Take from the records below each line that holds "process".

** EXERCISE MATERIAL follows **

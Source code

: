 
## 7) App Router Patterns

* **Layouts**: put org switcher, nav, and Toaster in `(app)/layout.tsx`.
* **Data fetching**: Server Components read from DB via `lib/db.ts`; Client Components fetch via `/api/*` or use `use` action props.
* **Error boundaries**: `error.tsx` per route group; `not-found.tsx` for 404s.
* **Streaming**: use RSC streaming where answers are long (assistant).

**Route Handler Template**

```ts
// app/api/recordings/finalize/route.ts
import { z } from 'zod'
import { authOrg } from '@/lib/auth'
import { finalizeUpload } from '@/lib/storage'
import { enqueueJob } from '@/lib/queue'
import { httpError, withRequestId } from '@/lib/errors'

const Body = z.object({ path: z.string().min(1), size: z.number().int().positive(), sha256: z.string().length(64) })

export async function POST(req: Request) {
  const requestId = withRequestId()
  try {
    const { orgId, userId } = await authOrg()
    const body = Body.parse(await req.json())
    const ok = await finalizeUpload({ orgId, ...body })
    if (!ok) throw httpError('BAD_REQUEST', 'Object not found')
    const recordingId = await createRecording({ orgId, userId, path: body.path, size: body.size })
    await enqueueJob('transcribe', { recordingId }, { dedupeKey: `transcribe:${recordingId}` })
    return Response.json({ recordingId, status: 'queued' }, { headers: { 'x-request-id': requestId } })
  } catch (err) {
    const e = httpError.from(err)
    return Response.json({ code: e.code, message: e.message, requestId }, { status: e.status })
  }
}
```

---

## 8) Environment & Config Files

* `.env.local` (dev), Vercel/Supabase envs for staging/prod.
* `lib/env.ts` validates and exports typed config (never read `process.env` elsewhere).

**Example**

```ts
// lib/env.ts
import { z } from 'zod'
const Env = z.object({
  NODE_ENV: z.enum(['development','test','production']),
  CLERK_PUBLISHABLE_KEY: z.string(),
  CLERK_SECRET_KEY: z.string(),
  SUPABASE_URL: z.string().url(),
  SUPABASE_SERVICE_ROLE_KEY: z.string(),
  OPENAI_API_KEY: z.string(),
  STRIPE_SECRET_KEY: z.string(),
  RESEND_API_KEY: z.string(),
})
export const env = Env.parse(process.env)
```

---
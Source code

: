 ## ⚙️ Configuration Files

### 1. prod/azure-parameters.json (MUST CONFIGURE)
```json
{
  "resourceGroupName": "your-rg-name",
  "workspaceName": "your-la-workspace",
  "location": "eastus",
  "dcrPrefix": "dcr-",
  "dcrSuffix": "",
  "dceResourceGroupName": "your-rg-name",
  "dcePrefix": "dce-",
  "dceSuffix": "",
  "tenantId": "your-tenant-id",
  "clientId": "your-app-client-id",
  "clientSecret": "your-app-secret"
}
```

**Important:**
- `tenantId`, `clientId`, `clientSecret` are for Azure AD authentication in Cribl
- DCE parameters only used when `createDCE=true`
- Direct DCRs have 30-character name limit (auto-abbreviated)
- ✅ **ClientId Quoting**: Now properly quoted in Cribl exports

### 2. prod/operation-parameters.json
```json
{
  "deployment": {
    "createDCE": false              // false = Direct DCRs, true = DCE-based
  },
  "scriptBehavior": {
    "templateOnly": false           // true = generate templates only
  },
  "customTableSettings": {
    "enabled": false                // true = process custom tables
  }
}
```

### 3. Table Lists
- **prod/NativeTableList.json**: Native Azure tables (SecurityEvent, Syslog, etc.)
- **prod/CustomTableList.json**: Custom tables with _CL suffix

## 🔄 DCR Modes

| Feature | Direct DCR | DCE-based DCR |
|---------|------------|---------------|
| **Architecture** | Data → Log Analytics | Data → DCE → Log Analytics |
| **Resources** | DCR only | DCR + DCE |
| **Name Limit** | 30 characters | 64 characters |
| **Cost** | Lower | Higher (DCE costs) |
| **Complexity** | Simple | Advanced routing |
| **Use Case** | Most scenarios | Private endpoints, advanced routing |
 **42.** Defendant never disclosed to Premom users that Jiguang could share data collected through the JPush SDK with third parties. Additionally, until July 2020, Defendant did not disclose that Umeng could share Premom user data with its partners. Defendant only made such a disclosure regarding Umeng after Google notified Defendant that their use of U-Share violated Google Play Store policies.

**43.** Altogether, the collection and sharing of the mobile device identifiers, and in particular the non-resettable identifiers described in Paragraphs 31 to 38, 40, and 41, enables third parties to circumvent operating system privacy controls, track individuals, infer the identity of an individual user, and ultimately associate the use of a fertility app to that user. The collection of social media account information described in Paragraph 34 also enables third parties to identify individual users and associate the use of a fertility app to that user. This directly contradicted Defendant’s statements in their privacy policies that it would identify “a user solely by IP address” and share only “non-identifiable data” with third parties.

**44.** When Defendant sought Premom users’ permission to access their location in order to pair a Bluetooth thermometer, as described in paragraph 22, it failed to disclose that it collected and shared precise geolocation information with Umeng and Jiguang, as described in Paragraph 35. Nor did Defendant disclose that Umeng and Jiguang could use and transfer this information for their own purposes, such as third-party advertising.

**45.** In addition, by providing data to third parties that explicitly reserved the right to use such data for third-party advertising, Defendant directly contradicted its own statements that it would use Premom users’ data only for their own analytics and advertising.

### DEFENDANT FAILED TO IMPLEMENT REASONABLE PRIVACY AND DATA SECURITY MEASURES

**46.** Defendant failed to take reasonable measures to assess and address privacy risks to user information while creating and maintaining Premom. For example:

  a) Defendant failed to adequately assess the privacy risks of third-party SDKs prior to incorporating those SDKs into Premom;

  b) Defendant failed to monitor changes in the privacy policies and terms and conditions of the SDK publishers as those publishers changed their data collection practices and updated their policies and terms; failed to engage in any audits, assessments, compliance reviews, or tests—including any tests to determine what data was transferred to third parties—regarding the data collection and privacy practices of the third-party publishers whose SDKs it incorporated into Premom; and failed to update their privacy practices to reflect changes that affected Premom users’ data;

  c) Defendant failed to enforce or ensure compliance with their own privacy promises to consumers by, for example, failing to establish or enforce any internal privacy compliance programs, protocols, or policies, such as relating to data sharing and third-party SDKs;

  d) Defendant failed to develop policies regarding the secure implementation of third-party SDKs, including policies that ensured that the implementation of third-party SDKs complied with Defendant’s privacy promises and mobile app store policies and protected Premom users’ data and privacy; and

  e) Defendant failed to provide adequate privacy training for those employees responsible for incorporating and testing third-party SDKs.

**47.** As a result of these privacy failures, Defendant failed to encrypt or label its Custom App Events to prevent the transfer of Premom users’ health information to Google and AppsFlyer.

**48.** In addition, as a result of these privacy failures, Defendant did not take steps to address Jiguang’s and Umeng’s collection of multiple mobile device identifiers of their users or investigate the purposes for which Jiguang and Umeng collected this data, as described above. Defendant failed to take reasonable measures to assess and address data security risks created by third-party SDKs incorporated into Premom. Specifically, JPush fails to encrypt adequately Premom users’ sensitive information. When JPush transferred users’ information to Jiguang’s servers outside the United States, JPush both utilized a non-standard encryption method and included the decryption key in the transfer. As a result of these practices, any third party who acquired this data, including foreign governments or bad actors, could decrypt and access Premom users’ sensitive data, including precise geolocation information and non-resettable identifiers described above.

** End of EXERCISE MATERIAL **

▶ _SOLUTION TO THE EXERCISE_:
* `lib/env.ts` validates and exports typed config (never read `process.env` elsewhere).
export const env = Env.parse(process.env)
    "enabled": false                // true = process custom tables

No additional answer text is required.